During the presidential elections of 2006, he was a confidant of the single presidential candidate from the United Democratic Forces of Belarus, since 2008 he headed the Mogilev regional branch of the United Democratic Forces.

Three times (in 1987, 1991 and 1995) Kastusiou was elected a deputy of local councils. In 2004 and 2008, in the elections to the parliament of Belarus, he was a candidate for deputy from the Shklov constituency. During the 2006 presidential campaign, he was a confidant of Alaksandar Milinkievič. In the 2010 presidential election, he collected 109 thousand signatures and became one of the candidates. On the night of December 19–20, he and several other candidates (Nikolai Statkevich and Andrei Sannikov) were detained for organizing and participating in protests against electoral fraud. Kostusev became the only candidate who managed to challenge the results of the elections to the CEC, since the candidate had to file a complaint personally, which other candidates could not do while in jail. At the congress of the Belarusian Popular Front Party on October 3, 2017, he was elected head of the party.
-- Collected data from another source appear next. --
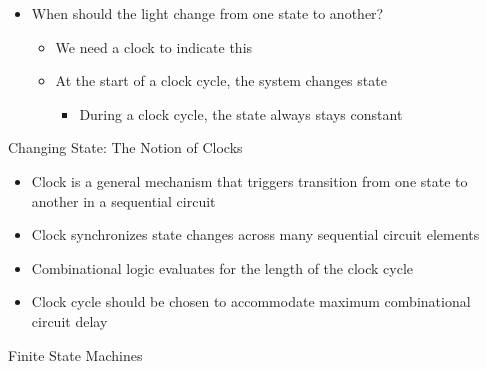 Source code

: \begin{itemize}
    \item When should the light change from one state to another?

      \begin{itemize}

        \item We need a clock to indicate this

        \item At the start of a clock cycle, the system changes state

          \begin{itemize}

            \item During a clock cycle, the state always stays constant

          \end{itemize}

      \end{itemize}

  \end{itemize}

\item Changing State: The Notion of Clocks

  \begin{itemize}

    \item Clock is a general mechanism that triggers transition from one state to another in a sequential circuit

    \item Clock synchronizes state changes across many sequential circuit elements

    \item Combinational logic evaluates for the length of the clock cycle

    \item Clock cycle should be chosen to accommodate maximum combinational circuit delay

  \end{itemize}

\item Finite State Machines

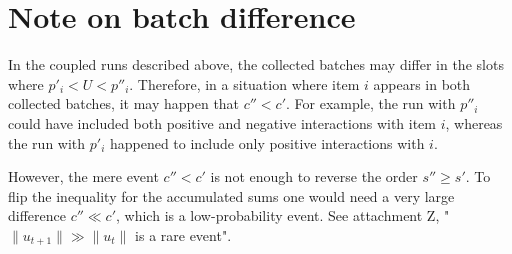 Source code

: \section{Note on batch difference}
\label{app:note-on-batch-difference}

In the coupled runs described above, the collected batches may differ in the slots where $p'_i < U < p''_i$. Therefore, in a situation where item $i$ appears in both collected batches, it may happen that $c'' < c'$. For example, the run with $p''_i$ could have included both positive and negative interactions with item $i$, whereas the run with $p'_i$ happened to include only positive interactions with $i$.

However, the mere event $c'' < c'$ is not enough to reverse the order $s'' \ge s'$. To flip the inequality for the accumulated sums one would need a very large difference $c'' \ll c'$, which is a low-probability event. See attachment Z, "$\|u_{t+1}\| \gg \|u_t\|$ is a rare event".


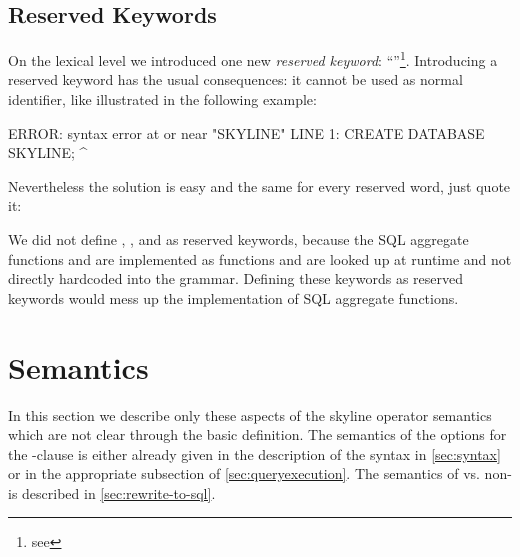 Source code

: \subsection{Reserved Keywords}
\label{sec:reservedkeywords}
On the lexical level we introduced one new \emph{reserved
keyword}: ``''\footnote{see
}. Introducing a reserved
keyword has the usual consequences: it cannot be used as normal
identifier, like illustrated in the following example:

\begin{interactive}
ERROR:  syntax error at or near "SKYLINE"
LINE 1: CREATE DATABASE SKYLINE;
                        ^
\end{interactive}
\noindent
Nevertheless the solution is easy and the same for every reserved
word, just quote it:
\begin{interactive}
\end{interactive}

We did not define , , and
 as reserved keywords, because the SQL aggregate
functions  and  are implemented as
functions and are looked up at runtime and not directly hardcoded into
the grammar. Defining these keywords as reserved keywords would mess
up the implementation of SQL aggregate functions.


\section{Semantics}
In this section we describe only these
aspects of the skyline operator semantics which are not clear through
the basic definition.  The semantics of the options for the
-clause is either already given in the description
of the syntax in \autoref{sec:syntax} or in the appropriate subsection
of \autoref{sec:queryexecution}.
The semantics of 
vs. non- is described in
\autoref{sec:rewrite-to-sql}.


%
%
%
%
%

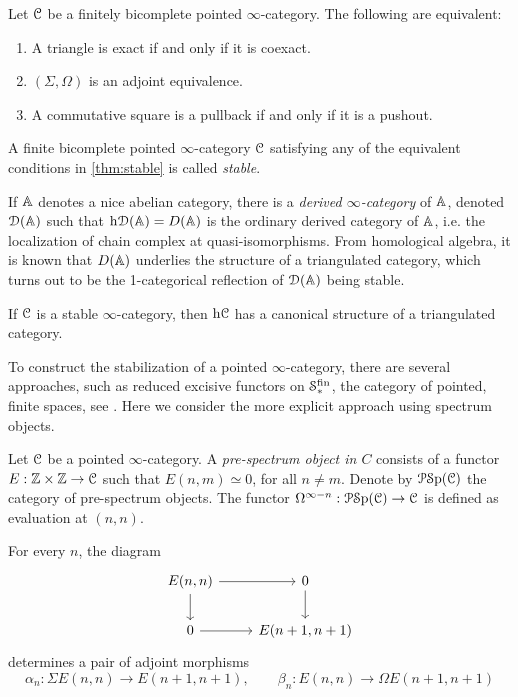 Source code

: \documentclass[10pt]{amsart}
\numberwithin{equation}{section}
\begin{document}
\begin{theorem}\label{thm:stable}
  Let $\lC$ be a finitely bicomplete pointed $\infty$-category. The following are equivalent:
  \begin{enumerate}
    \item A triangle is exact if and only if it is coexact. 
    \item $(\Sigma,\Omega)$ is an adjoint equivalence.
    \item A commutative square is a pullback if and only if it is a pushout. 
  \end{enumerate}
\end{theorem}
\begin{definition}
  A finite bicomplete pointed $\infty$-category $\lC$ satisfying any of the equivalent conditions in \cref{thm:stable} is called \emph{stable}.
\end{definition}
If $\bA$ denotes a nice abelian category, there is a \emph{derived $\infty$-category} of $\bA$, denoted $\lD(\bA)$ such that $\Ho\lD(\bA)=D(\bA)$ is the ordinary derived category of $\bA$, i.e. the localization of chain complex at quasi-isomorphisms. From homological algebra, it is known that $D(\bA)$ underlies the structure of a triangulated category, which turns out to be the 1-categorical reflection of $\lD(\bA)$ being stable. 
\begin{proposition}
  If $\lC$ is a stable $\infty$-category, then $\Ho\lC$ has a canonical structure of a triangulated category. 
\end{proposition}To construct the stabilization of a pointed $\infty$-category, there are several approaches, such as reduced excisive functors on $\lS^\mathrm{fin}_*$, the category of pointed, finite spaces, see \cite[1.4.2.8]{lurie2017ha}. Here we consider the more explicit approach using spectrum objects.
\begin{definition}
  Let $\lC$ be a pointed $\infty$-category. A \emph{pre-spectrum object in $C$} consists of a functor $E:\bZ\times\bZ\to\lC$ such that $E(n,m)\simeq0$, for all $n\neq m$. Denote by $\PSp(\lC)$ the category of pre-spectrum objects. The functor $\Omega^{\infty-n}:\PSp(\lC)\to\lC$ is defined as evaluation at $(n,n)$. 
\end{definition}
For every $n$, the diagram \begin{equation}
  \begin{tikzcd}
    E(n,n) \arrow[r]\arrow[d] & 0 \arrow[d] \\
    0 \arrow[r] & E(n+1,n+1) 
  \end{tikzcd}
\end{equation}determines a pair of adjoint morphisms \[\alpha_n:\Sigma E(n,n)\to E(n+1,n+1),\qquad\beta_n:E(n,n)\to\Omega E(n+1,n+1)\]
\end{document}
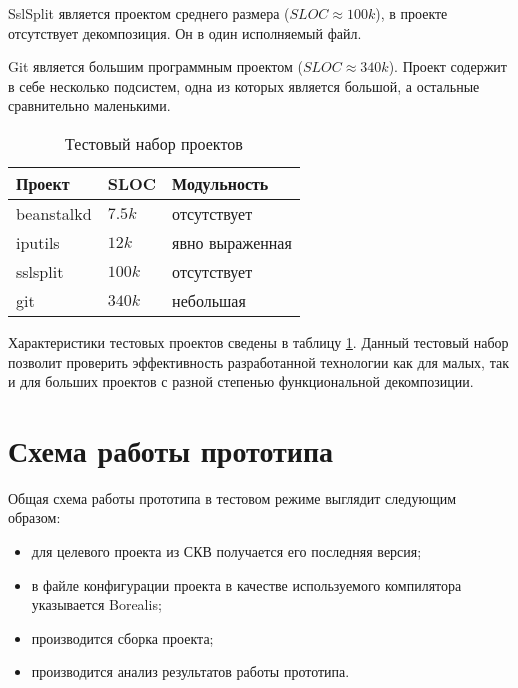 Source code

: SslSplit является проектом среднего размера ($SLOC \approx 100k$), в проекте отсутствует декомпозиция. Он в один исполняемый файл.

Git является большим программным проектом ($SLOC \approx 340k$). Проект содержит в себе несколько подсистем, одна из которых является большой, а остальные сравнительно маленькими.

\begin{table}
	\caption{Тестовый набор проектов}
	\begin{center}
	\begin{tabular}{|l|l|l|}
	\hline 
	\textbf{Проект} & \textbf{SLOC} & \textbf{Модульность}	\\ 
	\hline 
	beanstalkd & $7.5k$ & отсутствует \\ 
	\hline 
	iputils & $12k$ & явно выраженная \\ 
	\hline 
	sslsplit & $100k$  & отсутствует \\ 
	\hline 
	git & $340k$ & небольшая \\ 
	\hline 
	\end{tabular} 
	\end{center}
	\label{table:testProjects}
\end{table}

Характеристики тестовых проектов сведены в таблицу \ref{table:testProjects}. Данный тестовый набор позволит проверить эффективность разработанной технологии как для малых, так и для больших проектов с разной степенью функциональной декомпозиции.

\section{Схема работы прототипа}
Общая схема работы прототипа в тестовом режиме выглядит следующим образом:
\begin{itemize}
\item для целевого проекта из СКВ получается его последняя версия;
\item в файле конфигурации проекта в качестве используемого компилятора указывается Borealis;
\item производится сборка проекта;
\item производится анализ результатов работы прототипа.
\end{itemize}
On April 12, 2021, he was detained by the KGB of Belarus at his home in the city of Shklov, Mogilev Region and placed in a pre-trial detention center in the capital Minsk. Kastusiou, Alyaksandr Feduta and Yuras Zyankovich were accused of attempting a military coup. On September 5, 2022, the Minsk District Court sentenced Rygor Kastusiou to 10 years in prison. In December 2021, Human rights organisation Viasna recognized Kastusioŭ as a political prisoner. On July 3, 2024, Ryhor Kastusioŭ was released.